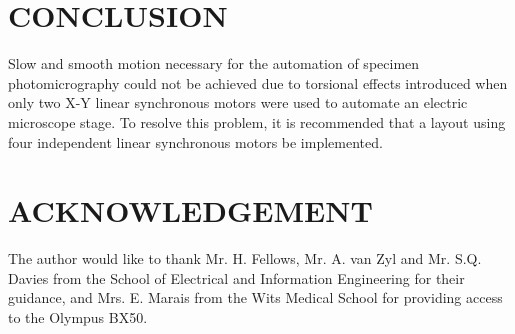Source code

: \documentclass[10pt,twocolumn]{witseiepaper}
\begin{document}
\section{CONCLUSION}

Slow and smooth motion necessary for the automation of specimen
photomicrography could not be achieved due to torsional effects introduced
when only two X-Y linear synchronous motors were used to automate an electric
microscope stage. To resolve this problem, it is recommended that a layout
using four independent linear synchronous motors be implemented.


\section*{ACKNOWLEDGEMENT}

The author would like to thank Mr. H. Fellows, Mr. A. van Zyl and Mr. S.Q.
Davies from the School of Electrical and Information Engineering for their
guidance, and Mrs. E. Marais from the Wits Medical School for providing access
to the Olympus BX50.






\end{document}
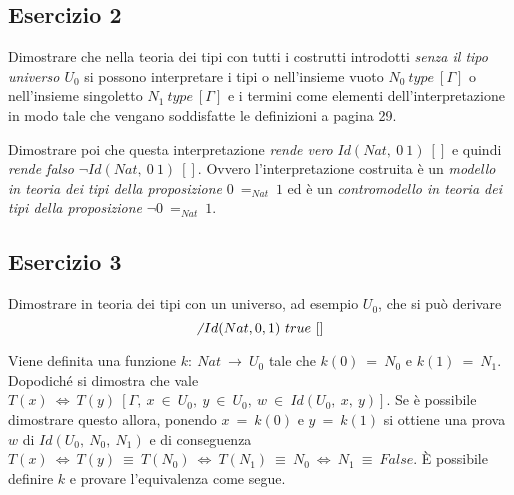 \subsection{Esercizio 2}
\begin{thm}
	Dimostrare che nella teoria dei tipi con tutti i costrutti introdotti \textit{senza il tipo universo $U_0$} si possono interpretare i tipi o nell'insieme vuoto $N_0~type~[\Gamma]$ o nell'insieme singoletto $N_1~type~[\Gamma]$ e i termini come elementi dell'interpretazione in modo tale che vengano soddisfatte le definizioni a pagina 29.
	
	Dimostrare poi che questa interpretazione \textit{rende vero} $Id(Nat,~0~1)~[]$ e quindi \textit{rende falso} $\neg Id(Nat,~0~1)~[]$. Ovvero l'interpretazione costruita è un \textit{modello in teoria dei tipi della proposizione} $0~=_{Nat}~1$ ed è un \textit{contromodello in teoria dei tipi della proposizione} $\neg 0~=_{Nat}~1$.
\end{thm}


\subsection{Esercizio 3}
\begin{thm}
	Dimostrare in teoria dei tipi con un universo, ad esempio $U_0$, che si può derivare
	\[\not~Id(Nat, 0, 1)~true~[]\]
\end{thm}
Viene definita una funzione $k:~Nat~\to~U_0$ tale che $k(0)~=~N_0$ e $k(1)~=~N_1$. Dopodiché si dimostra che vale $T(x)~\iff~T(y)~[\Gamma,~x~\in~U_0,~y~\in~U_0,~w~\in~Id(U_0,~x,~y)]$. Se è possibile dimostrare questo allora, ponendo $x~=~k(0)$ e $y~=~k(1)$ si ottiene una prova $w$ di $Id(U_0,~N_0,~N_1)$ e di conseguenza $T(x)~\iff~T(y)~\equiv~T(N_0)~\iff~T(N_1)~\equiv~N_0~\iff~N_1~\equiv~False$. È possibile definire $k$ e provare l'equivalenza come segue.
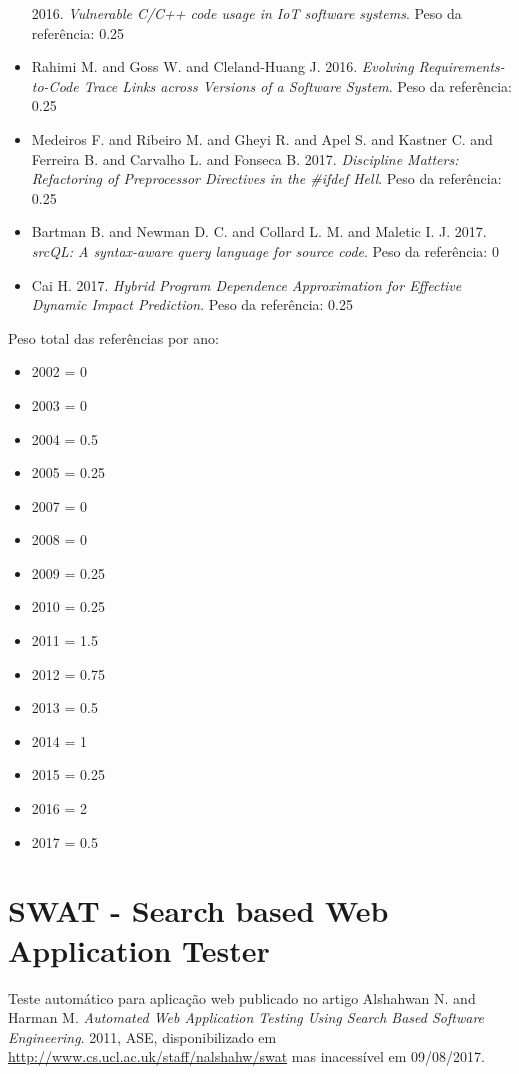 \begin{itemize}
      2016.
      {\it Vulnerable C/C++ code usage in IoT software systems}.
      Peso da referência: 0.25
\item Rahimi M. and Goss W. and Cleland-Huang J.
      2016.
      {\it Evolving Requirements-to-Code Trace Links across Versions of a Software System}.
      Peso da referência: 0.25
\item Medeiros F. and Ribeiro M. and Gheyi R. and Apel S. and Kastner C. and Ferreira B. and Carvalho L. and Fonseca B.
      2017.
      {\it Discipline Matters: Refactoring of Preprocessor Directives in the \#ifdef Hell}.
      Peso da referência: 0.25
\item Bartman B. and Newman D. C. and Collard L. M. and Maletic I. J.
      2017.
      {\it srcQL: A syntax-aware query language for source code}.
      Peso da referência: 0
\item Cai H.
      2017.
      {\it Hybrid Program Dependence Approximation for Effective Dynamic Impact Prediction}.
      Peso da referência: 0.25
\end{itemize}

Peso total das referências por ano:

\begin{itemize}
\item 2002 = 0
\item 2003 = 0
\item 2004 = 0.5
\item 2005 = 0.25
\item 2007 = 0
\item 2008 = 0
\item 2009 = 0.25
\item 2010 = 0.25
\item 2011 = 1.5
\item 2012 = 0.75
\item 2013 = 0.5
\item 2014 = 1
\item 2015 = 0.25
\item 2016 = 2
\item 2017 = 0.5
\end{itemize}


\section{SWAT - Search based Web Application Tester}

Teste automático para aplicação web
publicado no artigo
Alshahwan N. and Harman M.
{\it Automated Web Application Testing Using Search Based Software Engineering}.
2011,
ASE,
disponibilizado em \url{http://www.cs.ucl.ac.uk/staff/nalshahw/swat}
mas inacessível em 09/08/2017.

============

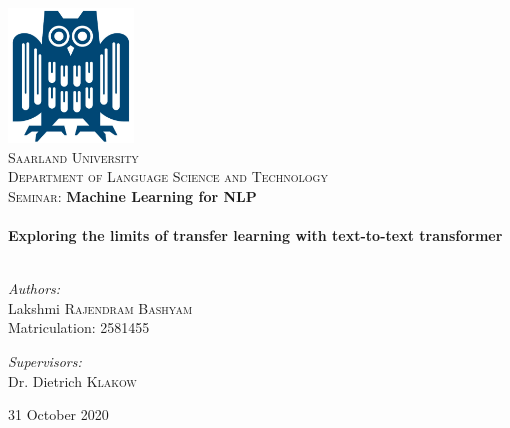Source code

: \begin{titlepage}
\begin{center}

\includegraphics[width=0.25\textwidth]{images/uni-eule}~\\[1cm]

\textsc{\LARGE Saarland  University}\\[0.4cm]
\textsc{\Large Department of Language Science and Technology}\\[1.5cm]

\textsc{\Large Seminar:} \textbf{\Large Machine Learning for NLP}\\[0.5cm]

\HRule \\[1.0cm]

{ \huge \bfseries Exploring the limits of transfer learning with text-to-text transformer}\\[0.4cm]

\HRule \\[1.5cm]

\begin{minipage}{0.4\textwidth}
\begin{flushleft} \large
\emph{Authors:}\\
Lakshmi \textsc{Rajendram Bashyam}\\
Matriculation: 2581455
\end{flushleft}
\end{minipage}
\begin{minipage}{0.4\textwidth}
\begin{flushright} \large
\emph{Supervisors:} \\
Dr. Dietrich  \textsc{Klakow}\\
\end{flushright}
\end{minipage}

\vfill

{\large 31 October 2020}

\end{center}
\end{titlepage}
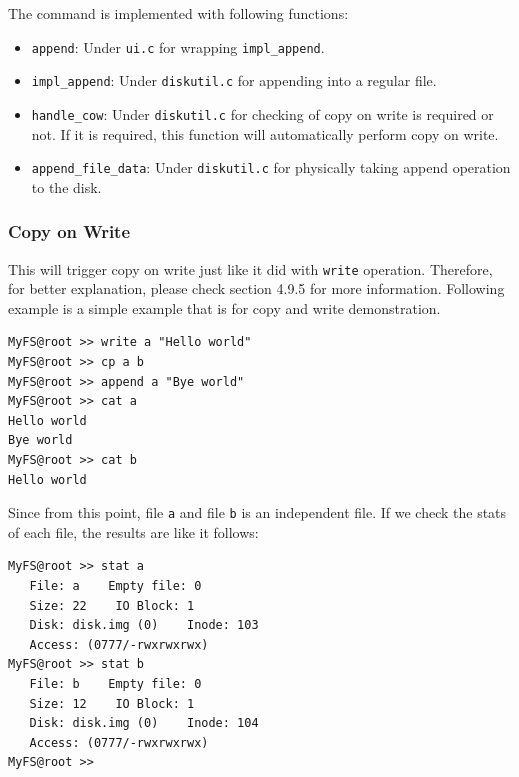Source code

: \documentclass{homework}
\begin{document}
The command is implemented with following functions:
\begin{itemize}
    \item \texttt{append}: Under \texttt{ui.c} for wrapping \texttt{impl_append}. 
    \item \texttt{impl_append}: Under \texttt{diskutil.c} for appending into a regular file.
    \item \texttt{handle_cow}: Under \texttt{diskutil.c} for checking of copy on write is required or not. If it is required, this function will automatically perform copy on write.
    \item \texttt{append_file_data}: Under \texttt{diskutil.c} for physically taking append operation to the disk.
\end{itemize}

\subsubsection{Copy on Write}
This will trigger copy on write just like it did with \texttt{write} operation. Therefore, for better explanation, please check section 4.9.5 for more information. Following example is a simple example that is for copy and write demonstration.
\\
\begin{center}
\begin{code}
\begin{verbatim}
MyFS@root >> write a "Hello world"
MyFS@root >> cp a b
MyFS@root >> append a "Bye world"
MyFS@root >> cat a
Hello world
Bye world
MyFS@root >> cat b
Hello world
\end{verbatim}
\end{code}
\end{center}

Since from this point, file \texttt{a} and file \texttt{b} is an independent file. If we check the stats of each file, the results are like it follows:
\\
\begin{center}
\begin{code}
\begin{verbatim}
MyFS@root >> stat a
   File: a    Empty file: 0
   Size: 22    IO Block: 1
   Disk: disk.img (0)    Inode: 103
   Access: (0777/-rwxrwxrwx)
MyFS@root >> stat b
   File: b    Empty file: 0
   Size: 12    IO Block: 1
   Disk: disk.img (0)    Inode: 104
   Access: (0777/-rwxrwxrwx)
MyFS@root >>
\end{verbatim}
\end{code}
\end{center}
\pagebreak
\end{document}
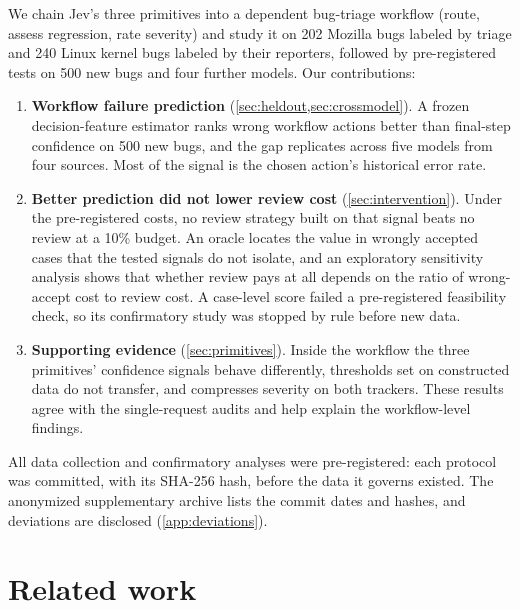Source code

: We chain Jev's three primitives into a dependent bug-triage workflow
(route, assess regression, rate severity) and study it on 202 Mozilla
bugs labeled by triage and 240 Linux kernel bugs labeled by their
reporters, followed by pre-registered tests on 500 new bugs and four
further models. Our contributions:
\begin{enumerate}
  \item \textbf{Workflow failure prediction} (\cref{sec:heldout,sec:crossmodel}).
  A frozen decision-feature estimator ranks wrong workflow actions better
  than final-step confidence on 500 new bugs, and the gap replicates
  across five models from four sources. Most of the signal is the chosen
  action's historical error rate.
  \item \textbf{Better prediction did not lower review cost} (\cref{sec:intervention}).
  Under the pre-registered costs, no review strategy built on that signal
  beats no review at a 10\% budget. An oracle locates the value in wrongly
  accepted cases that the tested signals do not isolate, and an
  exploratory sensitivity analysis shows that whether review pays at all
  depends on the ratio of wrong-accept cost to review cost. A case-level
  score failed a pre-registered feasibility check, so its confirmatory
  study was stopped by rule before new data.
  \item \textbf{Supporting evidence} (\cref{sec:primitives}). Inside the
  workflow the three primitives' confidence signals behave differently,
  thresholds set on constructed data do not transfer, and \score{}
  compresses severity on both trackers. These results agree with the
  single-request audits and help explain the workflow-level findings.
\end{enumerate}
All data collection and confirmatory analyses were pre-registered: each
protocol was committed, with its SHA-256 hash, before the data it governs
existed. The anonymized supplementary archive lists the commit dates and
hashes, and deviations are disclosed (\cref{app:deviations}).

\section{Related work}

============

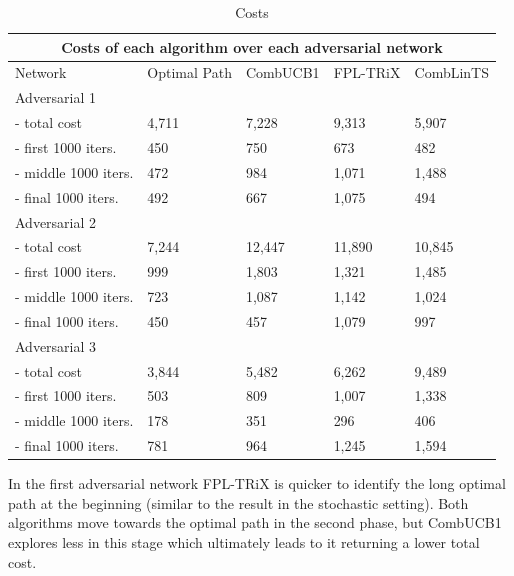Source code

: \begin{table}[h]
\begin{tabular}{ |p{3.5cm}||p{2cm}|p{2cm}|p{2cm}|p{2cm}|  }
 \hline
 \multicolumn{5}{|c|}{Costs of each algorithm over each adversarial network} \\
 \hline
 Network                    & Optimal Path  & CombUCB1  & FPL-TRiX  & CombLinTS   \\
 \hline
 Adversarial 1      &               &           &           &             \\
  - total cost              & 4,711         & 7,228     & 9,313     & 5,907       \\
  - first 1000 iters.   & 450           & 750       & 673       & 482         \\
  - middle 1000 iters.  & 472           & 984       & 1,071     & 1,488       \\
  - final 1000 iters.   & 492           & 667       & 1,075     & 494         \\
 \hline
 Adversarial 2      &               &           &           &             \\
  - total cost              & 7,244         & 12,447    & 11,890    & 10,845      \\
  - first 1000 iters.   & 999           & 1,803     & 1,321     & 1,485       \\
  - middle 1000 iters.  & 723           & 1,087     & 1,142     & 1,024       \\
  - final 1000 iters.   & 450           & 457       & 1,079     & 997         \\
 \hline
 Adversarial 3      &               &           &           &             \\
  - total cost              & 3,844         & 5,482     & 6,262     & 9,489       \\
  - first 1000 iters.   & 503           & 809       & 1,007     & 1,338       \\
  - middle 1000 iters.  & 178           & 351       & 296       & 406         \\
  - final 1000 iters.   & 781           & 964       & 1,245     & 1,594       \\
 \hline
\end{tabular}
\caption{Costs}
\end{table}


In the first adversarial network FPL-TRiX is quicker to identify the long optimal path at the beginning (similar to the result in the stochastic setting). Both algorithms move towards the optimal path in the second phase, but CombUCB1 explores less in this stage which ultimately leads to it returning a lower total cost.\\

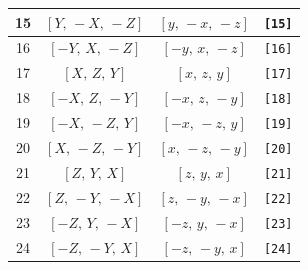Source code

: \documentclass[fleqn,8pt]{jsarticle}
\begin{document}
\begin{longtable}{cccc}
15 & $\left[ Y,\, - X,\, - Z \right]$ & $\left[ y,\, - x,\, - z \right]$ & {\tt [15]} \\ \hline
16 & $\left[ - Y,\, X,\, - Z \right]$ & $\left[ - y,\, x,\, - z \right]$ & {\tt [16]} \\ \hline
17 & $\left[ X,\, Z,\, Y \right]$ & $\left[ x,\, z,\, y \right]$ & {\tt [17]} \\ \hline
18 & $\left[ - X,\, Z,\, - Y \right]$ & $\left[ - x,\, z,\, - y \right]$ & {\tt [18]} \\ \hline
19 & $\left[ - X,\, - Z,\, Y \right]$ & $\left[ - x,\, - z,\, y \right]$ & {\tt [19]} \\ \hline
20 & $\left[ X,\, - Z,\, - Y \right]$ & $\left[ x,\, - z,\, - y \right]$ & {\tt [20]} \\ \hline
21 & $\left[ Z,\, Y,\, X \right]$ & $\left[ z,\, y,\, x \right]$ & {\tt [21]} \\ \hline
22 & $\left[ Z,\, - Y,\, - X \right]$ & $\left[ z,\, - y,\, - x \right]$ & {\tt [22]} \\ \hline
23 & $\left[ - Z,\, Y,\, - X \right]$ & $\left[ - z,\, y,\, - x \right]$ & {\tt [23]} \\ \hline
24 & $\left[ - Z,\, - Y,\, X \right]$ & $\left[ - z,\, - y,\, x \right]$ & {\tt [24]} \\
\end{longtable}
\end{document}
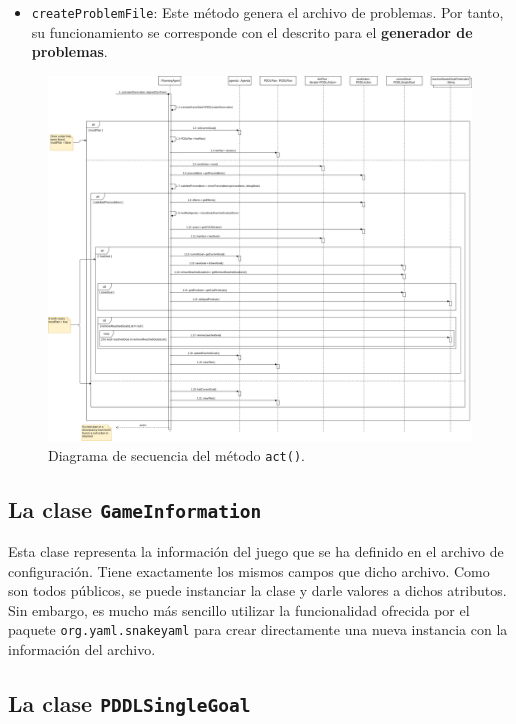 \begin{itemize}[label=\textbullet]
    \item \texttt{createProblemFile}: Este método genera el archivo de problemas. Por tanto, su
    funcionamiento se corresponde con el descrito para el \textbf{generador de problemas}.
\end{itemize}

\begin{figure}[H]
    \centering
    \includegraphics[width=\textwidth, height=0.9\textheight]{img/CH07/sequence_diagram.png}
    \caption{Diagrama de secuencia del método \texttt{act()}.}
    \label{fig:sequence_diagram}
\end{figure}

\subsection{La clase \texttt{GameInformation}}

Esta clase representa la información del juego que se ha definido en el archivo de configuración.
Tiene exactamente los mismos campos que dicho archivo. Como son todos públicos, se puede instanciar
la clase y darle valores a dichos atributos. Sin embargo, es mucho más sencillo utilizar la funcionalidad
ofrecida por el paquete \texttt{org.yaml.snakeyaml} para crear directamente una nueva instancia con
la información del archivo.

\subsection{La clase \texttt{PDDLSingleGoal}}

============

**Problem to work on**
Scan the records for the word "bugs" and copy every line where it is found.

**Result of this exercise**
bugs labeled by triage and 240 Linux kernel bugs labeled by their
reporters, followed by pre-registered tests on 500 new bugs and four
  than final-step confidence on 500 new bugs, and the gap replicates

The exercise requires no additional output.